To create a power plant, the user can easily attach the circuit to each cell to get the cell’s maximum power, but the output voltage is not a steady value as the main aim is maximum power. The user can use any DC-DC converter to get a suitable voltage for the system based on the application.

**System blocks implementation**

Implementation of the block diagram is shown in Figure 5. The application circuit used in this design is SLG46621.

**PV Cell Current Sensing**

Sensing the current is a good way to improve the system accuracy of updating the duty cycle and to have limitations not to hit the short circuit point.

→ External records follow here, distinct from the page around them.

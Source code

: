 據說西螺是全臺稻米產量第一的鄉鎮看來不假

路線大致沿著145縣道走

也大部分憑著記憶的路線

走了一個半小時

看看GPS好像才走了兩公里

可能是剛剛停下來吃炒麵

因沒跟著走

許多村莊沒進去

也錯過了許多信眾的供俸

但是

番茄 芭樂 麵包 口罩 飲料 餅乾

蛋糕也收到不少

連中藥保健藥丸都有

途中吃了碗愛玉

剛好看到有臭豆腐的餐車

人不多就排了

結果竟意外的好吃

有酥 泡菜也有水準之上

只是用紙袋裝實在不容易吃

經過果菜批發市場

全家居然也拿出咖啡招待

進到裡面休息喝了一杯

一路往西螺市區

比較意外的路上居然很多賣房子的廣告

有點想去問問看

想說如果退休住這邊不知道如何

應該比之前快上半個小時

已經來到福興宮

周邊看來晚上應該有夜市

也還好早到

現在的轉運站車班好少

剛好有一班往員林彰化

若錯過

**PV cell voltage sensing**

Sensing the voltage of the PV cell to let the system know if the duty cycle needs to be incremented or decremented to track the maximum power point. Sensing the voltage helps to know the direction of the duty cycle update, and sensing the current defines the increment/decrement value. Once it hits the maximum power, it continues updating the duty cycle in the same direction to perturb and observe if more power can be harvested from the PV. In steady-state, the system will keep oscillating around the maximum power point.

**Duty cycle updater and stability study**

The system determines if the running voltage is below or higher than the MPP. The IC will determine if the running voltage is in region A or B. The XNOR output goes high in region B and low in region A based on the voltage and the Duty cycle updater, which will increase or decrease the duty cycle accordingly.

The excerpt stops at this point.